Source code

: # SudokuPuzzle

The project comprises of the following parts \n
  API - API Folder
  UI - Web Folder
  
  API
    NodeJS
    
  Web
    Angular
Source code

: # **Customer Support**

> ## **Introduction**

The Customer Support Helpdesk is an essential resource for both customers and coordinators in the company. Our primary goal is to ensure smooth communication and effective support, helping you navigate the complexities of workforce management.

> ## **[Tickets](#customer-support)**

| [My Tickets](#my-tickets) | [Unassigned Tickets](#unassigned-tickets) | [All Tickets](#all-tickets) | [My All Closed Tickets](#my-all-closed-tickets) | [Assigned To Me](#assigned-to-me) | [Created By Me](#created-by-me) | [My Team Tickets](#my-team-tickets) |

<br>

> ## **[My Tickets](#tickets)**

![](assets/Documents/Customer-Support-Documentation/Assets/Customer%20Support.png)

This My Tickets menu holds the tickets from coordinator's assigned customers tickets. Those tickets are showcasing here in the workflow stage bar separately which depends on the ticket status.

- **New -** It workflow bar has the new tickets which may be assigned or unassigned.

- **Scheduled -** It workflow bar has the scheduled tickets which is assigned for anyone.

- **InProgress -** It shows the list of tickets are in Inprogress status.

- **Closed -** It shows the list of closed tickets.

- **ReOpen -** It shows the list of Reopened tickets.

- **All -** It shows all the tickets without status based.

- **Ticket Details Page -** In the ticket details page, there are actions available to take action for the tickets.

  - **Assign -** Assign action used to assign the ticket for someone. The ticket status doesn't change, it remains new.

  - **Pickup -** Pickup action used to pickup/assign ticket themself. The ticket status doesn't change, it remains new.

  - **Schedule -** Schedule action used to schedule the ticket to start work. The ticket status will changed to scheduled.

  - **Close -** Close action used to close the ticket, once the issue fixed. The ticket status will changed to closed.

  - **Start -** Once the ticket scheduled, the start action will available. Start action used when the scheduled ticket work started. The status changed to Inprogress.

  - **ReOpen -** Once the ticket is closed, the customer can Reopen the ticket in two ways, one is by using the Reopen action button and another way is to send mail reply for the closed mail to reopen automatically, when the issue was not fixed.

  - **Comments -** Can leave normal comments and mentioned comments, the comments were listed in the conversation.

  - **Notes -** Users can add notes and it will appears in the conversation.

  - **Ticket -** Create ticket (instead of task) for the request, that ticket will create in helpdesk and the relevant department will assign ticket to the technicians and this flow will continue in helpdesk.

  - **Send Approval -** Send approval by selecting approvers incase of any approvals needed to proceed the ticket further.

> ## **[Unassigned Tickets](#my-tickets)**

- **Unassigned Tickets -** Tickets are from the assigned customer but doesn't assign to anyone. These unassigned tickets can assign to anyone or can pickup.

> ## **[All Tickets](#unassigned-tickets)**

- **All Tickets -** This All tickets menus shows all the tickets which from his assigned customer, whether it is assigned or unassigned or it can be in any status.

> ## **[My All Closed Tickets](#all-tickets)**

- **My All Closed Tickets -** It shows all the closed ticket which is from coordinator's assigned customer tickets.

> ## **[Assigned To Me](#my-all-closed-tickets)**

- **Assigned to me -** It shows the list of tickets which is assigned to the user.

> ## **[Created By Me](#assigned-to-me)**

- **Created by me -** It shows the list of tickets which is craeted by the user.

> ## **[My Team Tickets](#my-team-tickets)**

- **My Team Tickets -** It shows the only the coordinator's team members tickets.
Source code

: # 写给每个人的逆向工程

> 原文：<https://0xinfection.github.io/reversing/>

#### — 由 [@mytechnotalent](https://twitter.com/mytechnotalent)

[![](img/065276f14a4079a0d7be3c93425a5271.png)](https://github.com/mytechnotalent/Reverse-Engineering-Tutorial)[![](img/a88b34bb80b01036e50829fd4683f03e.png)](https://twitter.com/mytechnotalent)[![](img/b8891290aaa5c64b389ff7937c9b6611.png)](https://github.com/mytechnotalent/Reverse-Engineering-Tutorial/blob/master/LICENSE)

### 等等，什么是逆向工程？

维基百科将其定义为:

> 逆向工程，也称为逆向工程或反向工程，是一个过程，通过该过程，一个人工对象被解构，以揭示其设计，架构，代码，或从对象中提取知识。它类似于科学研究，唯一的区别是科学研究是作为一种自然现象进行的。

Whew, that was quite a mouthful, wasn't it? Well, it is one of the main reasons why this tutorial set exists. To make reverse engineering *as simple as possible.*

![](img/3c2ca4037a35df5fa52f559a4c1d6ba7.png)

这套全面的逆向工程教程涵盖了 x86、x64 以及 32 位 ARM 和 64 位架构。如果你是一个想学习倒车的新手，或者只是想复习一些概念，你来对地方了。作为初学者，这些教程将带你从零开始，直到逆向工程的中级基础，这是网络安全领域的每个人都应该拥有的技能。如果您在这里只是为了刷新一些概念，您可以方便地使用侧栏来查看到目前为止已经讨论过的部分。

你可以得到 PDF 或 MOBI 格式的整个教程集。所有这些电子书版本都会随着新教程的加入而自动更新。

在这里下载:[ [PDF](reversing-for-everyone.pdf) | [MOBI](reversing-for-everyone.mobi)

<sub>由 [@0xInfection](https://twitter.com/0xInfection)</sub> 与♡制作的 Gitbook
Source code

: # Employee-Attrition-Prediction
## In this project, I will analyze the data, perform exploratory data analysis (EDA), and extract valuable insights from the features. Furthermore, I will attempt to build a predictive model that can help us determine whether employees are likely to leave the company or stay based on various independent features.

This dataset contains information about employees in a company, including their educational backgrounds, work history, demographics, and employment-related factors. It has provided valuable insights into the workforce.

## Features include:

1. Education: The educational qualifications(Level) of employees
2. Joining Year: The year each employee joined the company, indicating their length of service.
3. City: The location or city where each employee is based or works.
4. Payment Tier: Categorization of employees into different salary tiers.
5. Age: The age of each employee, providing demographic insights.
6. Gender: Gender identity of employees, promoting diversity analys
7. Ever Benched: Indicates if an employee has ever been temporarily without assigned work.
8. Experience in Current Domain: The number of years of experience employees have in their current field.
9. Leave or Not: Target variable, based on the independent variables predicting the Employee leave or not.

* * *

What you should do:
Search the data for "doesn" and list every line in which it occurs.

Response:
  - **Assign -** Assign action used to assign the ticket for someone. The ticket status doesn't change, it remains new.
  - **Pickup -** Pickup action used to pickup/assign ticket themself. The ticket status doesn't change, it remains new.
- **Unassigned Tickets -** Tickets are from the assigned customer but doesn't assign to anyone. These unassigned tickets can assign to anyone or can pickup.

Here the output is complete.